> **Task objective**: Copy exactly the lines of the data below that run from the line holding "de Crescimento Comunitário**" through the line holding "# **Introdução à Inovação Contínua**", both ends included.

> **Source data**:
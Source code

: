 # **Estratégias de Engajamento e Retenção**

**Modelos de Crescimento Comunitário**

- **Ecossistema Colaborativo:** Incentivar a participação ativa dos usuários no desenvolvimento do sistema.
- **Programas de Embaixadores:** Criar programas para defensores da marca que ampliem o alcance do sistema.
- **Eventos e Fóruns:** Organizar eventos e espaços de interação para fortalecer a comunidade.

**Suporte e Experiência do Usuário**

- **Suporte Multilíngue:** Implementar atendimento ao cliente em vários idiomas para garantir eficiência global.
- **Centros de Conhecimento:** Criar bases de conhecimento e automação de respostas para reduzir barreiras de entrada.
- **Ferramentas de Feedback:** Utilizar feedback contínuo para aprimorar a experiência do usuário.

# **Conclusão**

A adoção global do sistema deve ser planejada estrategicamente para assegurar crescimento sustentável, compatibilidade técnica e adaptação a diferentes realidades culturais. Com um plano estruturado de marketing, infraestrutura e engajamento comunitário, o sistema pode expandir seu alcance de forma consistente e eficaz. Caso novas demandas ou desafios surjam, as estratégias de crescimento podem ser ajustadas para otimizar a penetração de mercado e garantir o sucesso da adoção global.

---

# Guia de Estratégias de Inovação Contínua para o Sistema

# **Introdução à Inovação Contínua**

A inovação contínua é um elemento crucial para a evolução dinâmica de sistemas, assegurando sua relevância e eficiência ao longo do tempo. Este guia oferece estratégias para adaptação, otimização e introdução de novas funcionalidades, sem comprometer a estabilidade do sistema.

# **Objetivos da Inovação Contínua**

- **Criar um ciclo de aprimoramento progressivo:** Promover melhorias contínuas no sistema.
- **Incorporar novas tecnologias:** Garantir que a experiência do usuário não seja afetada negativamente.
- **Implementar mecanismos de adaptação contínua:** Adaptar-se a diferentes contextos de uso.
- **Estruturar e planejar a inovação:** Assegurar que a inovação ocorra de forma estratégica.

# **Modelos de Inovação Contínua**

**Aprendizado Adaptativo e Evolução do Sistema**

> **Task answer**:
**Modelos de Crescimento Comunitário**

- **Ecossistema Colaborativo:** Incentivar a participação ativa dos usuários no desenvolvimento do sistema.
- **Programas de Embaixadores:** Criar programas para defensores da marca que ampliem o alcance do sistema.
- **Eventos e Fóruns:** Organizar eventos e espaços de interação para fortalecer a comunidade.

**Suporte e Experiência do Usuário**

- **Suporte Multilíngue:** Implementar atendimento ao cliente em vários idiomas para garantir eficiência global.
- **Centros de Conhecimento:** Criar bases de conhecimento e automação de respostas para reduzir barreiras de entrada.
- **Ferramentas de Feedback:** Utilizar feedback contínuo para aprimorar a experiência do usuário.

# **Conclusão**

A adoção global do sistema deve ser planejada estrategicamente para assegurar crescimento sustentável, compatibilidade técnica e adaptação a diferentes realidades culturais. Com um plano estruturado de marketing, infraestrutura e engajamento comunitário, o sistema pode expandir seu alcance de forma consistente e eficaz. Caso novas demandas ou desafios surjam, as estratégias de crescimento podem ser ajustadas para otimizar a penetração de mercado e garantir o sucesso da adoção global.

---

# Guia de Estratégias de Inovação Contínua para o Sistema

# **Introdução à Inovação Contínua**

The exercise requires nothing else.